» **Saved data entries**:
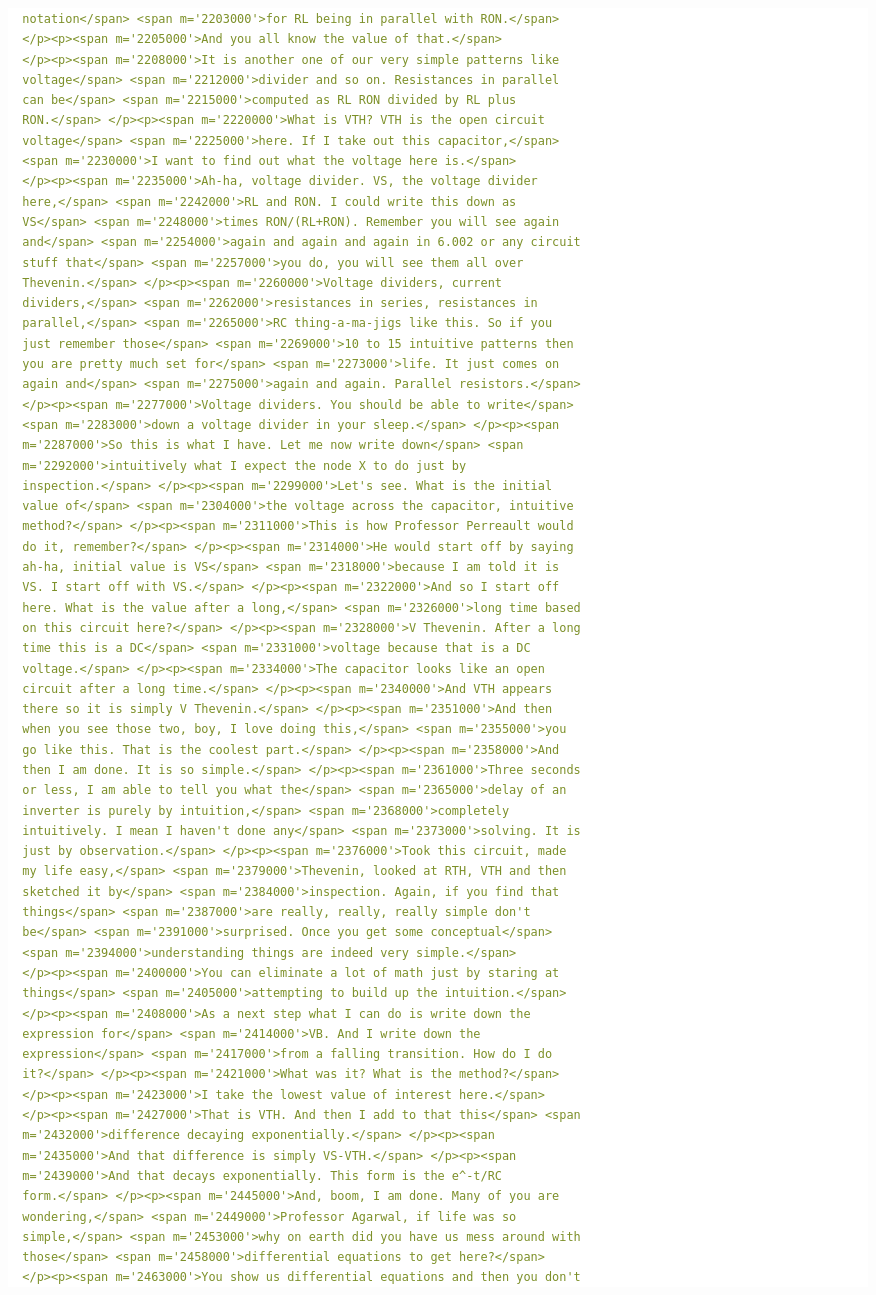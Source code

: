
 ```yaml
  notation</span> <span m='2203000'>for RL being in parallel with RON.</span>
  </p><p><span m='2205000'>And you all know the value of that.</span>
  </p><p><span m='2208000'>It is another one of our very simple patterns like
  voltage</span> <span m='2212000'>divider and so on. Resistances in parallel
  can be</span> <span m='2215000'>computed as RL RON divided by RL plus
  RON.</span> </p><p><span m='2220000'>What is VTH? VTH is the open circuit
  voltage</span> <span m='2225000'>here. If I take out this capacitor,</span>
  <span m='2230000'>I want to find out what the voltage here is.</span>
  </p><p><span m='2235000'>Ah-ha, voltage divider. VS, the voltage divider
  here,</span> <span m='2242000'>RL and RON. I could write this down as
  VS</span> <span m='2248000'>times RON/(RL+RON). Remember you will see again
  and</span> <span m='2254000'>again and again and again in 6.002 or any circuit
  stuff that</span> <span m='2257000'>you do, you will see them all over
  Thevenin.</span> </p><p><span m='2260000'>Voltage dividers, current
  dividers,</span> <span m='2262000'>resistances in series, resistances in
  parallel,</span> <span m='2265000'>RC thing-a-ma-jigs like this. So if you
  just remember those</span> <span m='2269000'>10 to 15 intuitive patterns then
  you are pretty much set for</span> <span m='2273000'>life. It just comes on
  again and</span> <span m='2275000'>again and again. Parallel resistors.</span>
  </p><p><span m='2277000'>Voltage dividers. You should be able to write</span>
  <span m='2283000'>down a voltage divider in your sleep.</span> </p><p><span
  m='2287000'>So this is what I have. Let me now write down</span> <span
  m='2292000'>intuitively what I expect the node X to do just by
  inspection.</span> </p><p><span m='2299000'>Let's see. What is the initial
  value of</span> <span m='2304000'>the voltage across the capacitor, intuitive
  method?</span> </p><p><span m='2311000'>This is how Professor Perreault would
  do it, remember?</span> </p><p><span m='2314000'>He would start off by saying
  ah-ha, initial value is VS</span> <span m='2318000'>because I am told it is
  VS. I start off with VS.</span> </p><p><span m='2322000'>And so I start off
  here. What is the value after a long,</span> <span m='2326000'>long time based
  on this circuit here?</span> </p><p><span m='2328000'>V Thevenin. After a long
  time this is a DC</span> <span m='2331000'>voltage because that is a DC
  voltage.</span> </p><p><span m='2334000'>The capacitor looks like an open
  circuit after a long time.</span> </p><p><span m='2340000'>And VTH appears
  there so it is simply V Thevenin.</span> </p><p><span m='2351000'>And then
  when you see those two, boy, I love doing this,</span> <span m='2355000'>you
  go like this. That is the coolest part.</span> </p><p><span m='2358000'>And
  then I am done. It is so simple.</span> </p><p><span m='2361000'>Three seconds
  or less, I am able to tell you what the</span> <span m='2365000'>delay of an
  inverter is purely by intuition,</span> <span m='2368000'>completely
  intuitively. I mean I haven't done any</span> <span m='2373000'>solving. It is
  just by observation.</span> </p><p><span m='2376000'>Took this circuit, made
  my life easy,</span> <span m='2379000'>Thevenin, looked at RTH, VTH and then
  sketched it by</span> <span m='2384000'>inspection. Again, if you find that
  things</span> <span m='2387000'>are really, really, really simple don't
  be</span> <span m='2391000'>surprised. Once you get some conceptual</span>
  <span m='2394000'>understanding things are indeed very simple.</span>
  </p><p><span m='2400000'>You can eliminate a lot of math just by staring at
  things</span> <span m='2405000'>attempting to build up the intuition.</span>
  </p><p><span m='2408000'>As a next step what I can do is write down the
  expression for</span> <span m='2414000'>VB. And I write down the
  expression</span> <span m='2417000'>from a falling transition. How do I do
  it?</span> </p><p><span m='2421000'>What was it? What is the method?</span>
  </p><p><span m='2423000'>I take the lowest value of interest here.</span>
  </p><p><span m='2427000'>That is VTH. And then I add to that this</span> <span
  m='2432000'>difference decaying exponentially.</span> </p><p><span
  m='2435000'>And that difference is simply VS-VTH.</span> </p><p><span
  m='2439000'>And that decays exponentially. This form is the e^-t/RC
  form.</span> </p><p><span m='2445000'>And, boom, I am done. Many of you are
  wondering,</span> <span m='2449000'>Professor Agarwal, if life was so
  simple,</span> <span m='2453000'>why on earth did you have us mess around with
  those</span> <span m='2458000'>differential equations to get here?</span>
  </p><p><span m='2463000'>You show us differential equations and then you don't
```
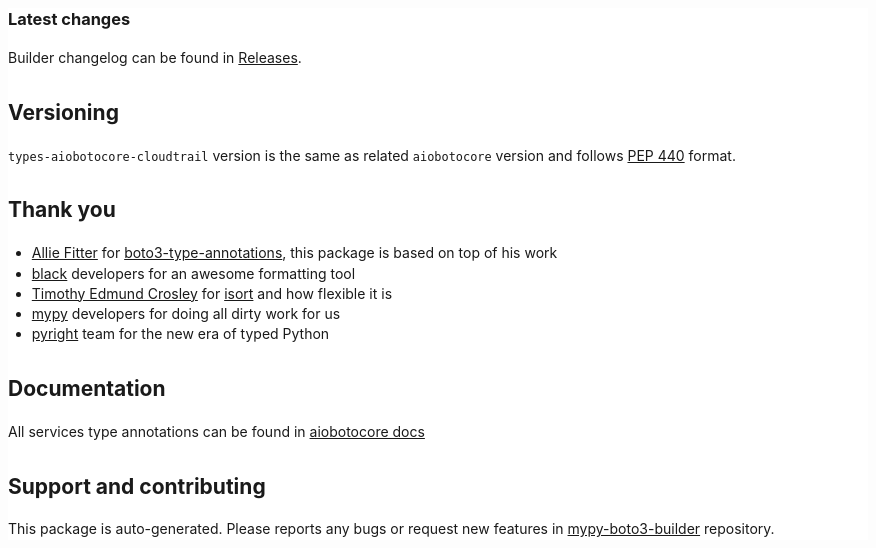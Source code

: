 <a id="latest-changes"></a>

### Latest changes

Builder changelog can be found in
[Releases](https://github.com/youtype/mypy_boto3_builder/releases).

<a id="versioning"></a>

## Versioning

`types-aiobotocore-cloudtrail` version is the same as related `aiobotocore`
version and follows [PEP 440](https://www.python.org/dev/peps/pep-0440/)
format.

<a id="thank-you"></a>

## Thank you

- [Allie Fitter](https://github.com/alliefitter) for
  [boto3-type-annotations](https://pypi.org/project/boto3-type-annotations/),
  this package is based on top of his work
- [black](https://github.com/psf/black) developers for an awesome formatting
  tool
- [Timothy Edmund Crosley](https://github.com/timothycrosley) for
  [isort](https://github.com/PyCQA/isort) and how flexible it is
- [mypy](https://github.com/python/mypy) developers for doing all dirty work
  for us
- [pyright](https://github.com/microsoft/pyright) team for the new era of typed
  Python

<a id="documentation"></a>

## Documentation

All services type annotations can be found in
[aiobotocore docs](https://youtype.github.io/types_aiobotocore_docs/types_aiobotocore_cloudtrail/)

<a id="support-and-contributing"></a>

## Support and contributing

This package is auto-generated. Please reports any bugs or request new features
in [mypy-boto3-builder](https://github.com/youtype/mypy_boto3_builder/issues/)
repository.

» **The problem**: Print each entry above verbatim, pictures left out.

» **Reply to the task**:
Source code

:
 ```yaml
  notation</span> <span m='2203000'>for RL being in parallel with RON.</span>
  </p><p><span m='2205000'>And you all know the value of that.</span>
  </p><p><span m='2208000'>It is another one of our very simple patterns like
  voltage</span> <span m='2212000'>divider and so on. Resistances in parallel
  can be</span> <span m='2215000'>computed as RL RON divided by RL plus
  RON.</span> </p><p><span m='2220000'>What is VTH? VTH is the open circuit
  voltage</span> <span m='2225000'>here. If I take out this capacitor,</span>
  <span m='2230000'>I want to find out what the voltage here is.</span>
  </p><p><span m='2235000'>Ah-ha, voltage divider. VS, the voltage divider
  here,</span> <span m='2242000'>RL and RON. I could write this down as
  VS</span> <span m='2248000'>times RON/(RL+RON). Remember you will see again
  and</span> <span m='2254000'>again and again and again in 6.002 or any circuit
  stuff that</span> <span m='2257000'>you do, you will see them all over
  Thevenin.</span> </p><p><span m='2260000'>Voltage dividers, current
  dividers,</span> <span m='2262000'>resistances in series, resistances in
  parallel,</span> <span m='2265000'>RC thing-a-ma-jigs like this. So if you
  just remember those</span> <span m='2269000'>10 to 15 intuitive patterns then
  you are pretty much set for</span> <span m='2273000'>life. It just comes on
  again and</span> <span m='2275000'>again and again. Parallel resistors.</span>
  </p><p><span m='2277000'>Voltage dividers. You should be able to write</span>
  <span m='2283000'>down a voltage divider in your sleep.</span> </p><p><span
  m='2287000'>So this is what I have. Let me now write down</span> <span
  m='2292000'>intuitively what I expect the node X to do just by
  inspection.</span> </p><p><span m='2299000'>Let's see. What is the initial
  value of</span> <span m='2304000'>the voltage across the capacitor, intuitive
  method?</span> </p><p><span m='2311000'>This is how Professor Perreault would
  do it, remember?</span> </p><p><span m='2314000'>He would start off by saying
  ah-ha, initial value is VS</span> <span m='2318000'>because I am told it is
  VS. I start off with VS.</span> </p><p><span m='2322000'>And so I start off
  here. What is the value after a long,</span> <span m='2326000'>long time based
  on this circuit here?</span> </p><p><span m='2328000'>V Thevenin. After a long
  time this is a DC</span> <span m='2331000'>voltage because that is a DC
  voltage.</span> </p><p><span m='2334000'>The capacitor looks like an open
  circuit after a long time.</span> </p><p><span m='2340000'>And VTH appears
  there so it is simply V Thevenin.</span> </p><p><span m='2351000'>And then
  when you see those two, boy, I love doing this,</span> <span m='2355000'>you
  go like this. That is the coolest part.</span> </p><p><span m='2358000'>And
  then I am done. It is so simple.</span> </p><p><span m='2361000'>Three seconds
  or less, I am able to tell you what the</span> <span m='2365000'>delay of an
  inverter is purely by intuition,</span> <span m='2368000'>completely
  intuitively. I mean I haven't done any</span> <span m='2373000'>solving. It is
  just by observation.</span> </p><p><span m='2376000'>Took this circuit, made
  my life easy,</span> <span m='2379000'>Thevenin, looked at RTH, VTH and then
  sketched it by</span> <span m='2384000'>inspection. Again, if you find that
  things</span> <span m='2387000'>are really, really, really simple don't
  be</span> <span m='2391000'>surprised. Once you get some conceptual</span>
  <span m='2394000'>understanding things are indeed very simple.</span>
  </p><p><span m='2400000'>You can eliminate a lot of math just by staring at
  things</span> <span m='2405000'>attempting to build up the intuition.</span>
  </p><p><span m='2408000'>As a next step what I can do is write down the
  expression for</span> <span m='2414000'>VB. And I write down the
  expression</span> <span m='2417000'>from a falling transition. How do I do
  it?</span> </p><p><span m='2421000'>What was it? What is the method?</span>
  </p><p><span m='2423000'>I take the lowest value of interest here.</span>
  </p><p><span m='2427000'>That is VTH. And then I add to that this</span> <span
  m='2432000'>difference decaying exponentially.</span> </p><p><span
  m='2435000'>And that difference is simply VS-VTH.</span> </p><p><span
  m='2439000'>And that decays exponentially. This form is the e^-t/RC
  form.</span> </p><p><span m='2445000'>And, boom, I am done. Many of you are
  wondering,</span> <span m='2449000'>Professor Agarwal, if life was so
  simple,</span> <span m='2453000'>why on earth did you have us mess around with
  those</span> <span m='2458000'>differential equations to get here?</span>
  </p><p><span m='2463000'>You show us differential equations and then you don't
```
Source code

: <a id="latest-changes"></a>

### Latest changes

Builder changelog can be found in
[Releases](https://github.com/youtype/mypy_boto3_builder/releases).

<a id="versioning"></a>

## Versioning

`types-aiobotocore-cloudtrail` version is the same as related `aiobotocore`
version and follows [PEP 440](https://www.python.org/dev/peps/pep-0440/)
format.

<a id="thank-you"></a>

## Thank you

- [Allie Fitter](https://github.com/alliefitter) for
  [boto3-type-annotations](https://pypi.org/project/boto3-type-annotations/),
  this package is based on top of his work
- [black](https://github.com/psf/black) developers for an awesome formatting
  tool
- [Timothy Edmund Crosley](https://github.com/timothycrosley) for
  [isort](https://github.com/PyCQA/isort) and how flexible it is
- [mypy](https://github.com/python/mypy) developers for doing all dirty work
  for us
- [pyright](https://github.com/microsoft/pyright) team for the new era of typed
  Python

<a id="documentation"></a>

## Documentation

All services type annotations can be found in
[aiobotocore docs](https://youtype.github.io/types_aiobotocore_docs/types_aiobotocore_cloudtrail/)

<a id="support-and-contributing"></a>

## Support and contributing

This package is auto-generated. Please reports any bugs or request new features
in [mypy-boto3-builder](https://github.com/youtype/mypy_boto3_builder/issues/)
repository.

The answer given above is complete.